ちなみに同様のサービスで西濃運輸の「カンガルー自転車イベント便/輸送便」というのもあるが、今回はシクロエクスプレスのみで。(別の機会に調べるつもり)

目次


シクロエクスプレスってどんなサービス?

スポーツ自転車専門の宅配便サービス。ロードバイクだけかと思いきや、クロスバイク、マウンテンバイクもOK。サイズの小さいミニベロも当然問題ない。2009年にサービス開始したので10年以上の歴史がある。

ロードレースやトライアスロンの大会に出場する選手が利用することが多いそうだが、帰省や個人旅行、合宿にも使える。長期出張とか転勤、単身赴任でもかまわない。面白いのは「オークション」のやり取りでも大丈夫ということで、つまり片道配送という利用もできる。利用シーンはけっこう多そうだ。

配送料はいくらかかる?

距離によって送料は変わる。くわしくは料金表を見てほしいが、北海道~沖縄間の列島縦断な最長パターンだと12,000円(片道)。往復割引ははないので行って帰ってくると24,000円。東京からしまなみ海道だと5,800円(片道)と安くはないけど、高くもない…妥当な価格といったところ。

支払い方法は「クレジットカード決済・コンビニ決済・銀行振込」がある。自転車が自分より先に現地到着するわけなので、当然ながら着払いは対応していない

どんな箱にロードバイクを入れて送る?

当然ながら、バイクを入れる箱が必要。「配送キット」というものが有料(3,400円)で購入できる。外寸サイズは「横1260mm×奥行き375mm×高さ760mm」。箱以外にエアクッションとかホイールを入れる用のダンボール板、緩衝剤が同梱されている。3,400円は配送キットを指定場所に送る送料も込みである。なお、沖縄だと5,400円(税別)になってしまうが。

この配送キット、ダンボール製なのだが繰り返し使うことは可能だし、折りたたんで屋内保管もできる。繰り返しの利用も想定したそこそこ頑丈な作りになっているので、毎回3,400円かかる…ということはない。なので大事に使いたい。無梱包、輪行袋では運んではくれないのでくれぐれもご注意を。

すでに輪行箱を持っている人は、それを使える。ただし、取り扱い不可のものもあるので、こちらで確認をば。


PDFマニュアルもあるが、配送キットへの詰め込み方は動画がわかりやすい。



両輪を外す必要アリ。動画で紹介されているロードバイクは小さいので、そのままで箱に入れることができていた。しかし、サイズによってはシートポストを下げる必要もあるだろう。エアキャップ、エアチューブをくくりつけて メカ類は保護。

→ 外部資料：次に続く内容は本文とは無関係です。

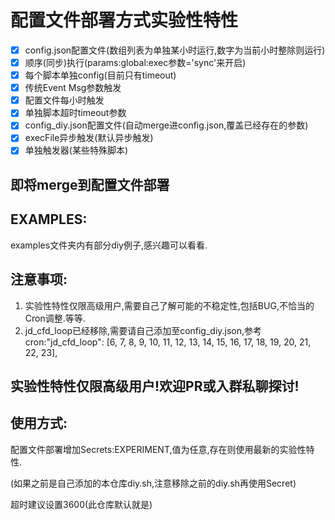 # 配置文件部署方式实验性特性
- [x] config.json配置文件(数组列表为单独某小时运行,数字为当前小时整除则运行)
- [x] 顺序(同步)执行(params:global:exec参数='sync'来开启)
- [x] 每个脚本单独config(目前只有timeout)
- [x] 传统Event Msg参数触发
- [x] 配置文件每小时触发
- [x] 单独脚本超时timeout参数
- [x] config_diy.json配置文件(自动merge进config.json,覆盖已经存在的参数)
- [x] execFile异步触发(默认异步触发)
- [x] 单独触发器(某些特殊脚本)
## 即将merge到配置文件部署
## EXAMPLES:
examples文件夹内有部分diy例子,感兴趣可以看看.
## 注意事项:
1. 实验性特性仅限高级用户,需要自己了解可能的不稳定性,包括BUG,不恰当的Cron调整.等等.
2. jd_cfd_loop已经移除,需要请自己添加至config_diy.json,参考cron:"jd_cfd_loop": [6, 7, 8, 9, 10, 11, 12, 13, 14, 15, 16, 17, 18, 19, 20, 21, 22, 23],
## 实验性特性仅限高级用户!欢迎PR或入群私聊探讨!
## 使用方式:
配置文件部署增加Secrets:EXPERIMENT,值为任意,存在则使用最新的实验性特性.

(如果之前是自己添加的本仓库diy.sh,注意移除之前的diy.sh再使用Secret)

超时建议设置3600(此仓库默认就是)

ちなみに「海外への配送はしているのかな?」と思って聞いてみたのだが、「それはしていないです」とのご回答だった。

重量何キロまで送ることができる?

配送キットは重量制限は「30kg以内」なので相当余裕がある。15kg位を予想していたのでこれは嬉しい誤算。制限内であればヘルメット、ボトル、ライト、サドルバッグ、グローブ、ウェアの同梱も可能。備品込みでロードバイクが多めに見積もって10~12kgだとして、まだ相当余裕がある。つまり自転車関連の装備をひとまとめにして送れそうだし、なんなら現地で使う私服も送ってしまえる。移動の荷物が最低限で済ませられそうで嬉しい。うまく利用すれば、金曜日の仕事帰りにそのまま直行してしまう……なんてこともできそうだ。これは夢が広がる。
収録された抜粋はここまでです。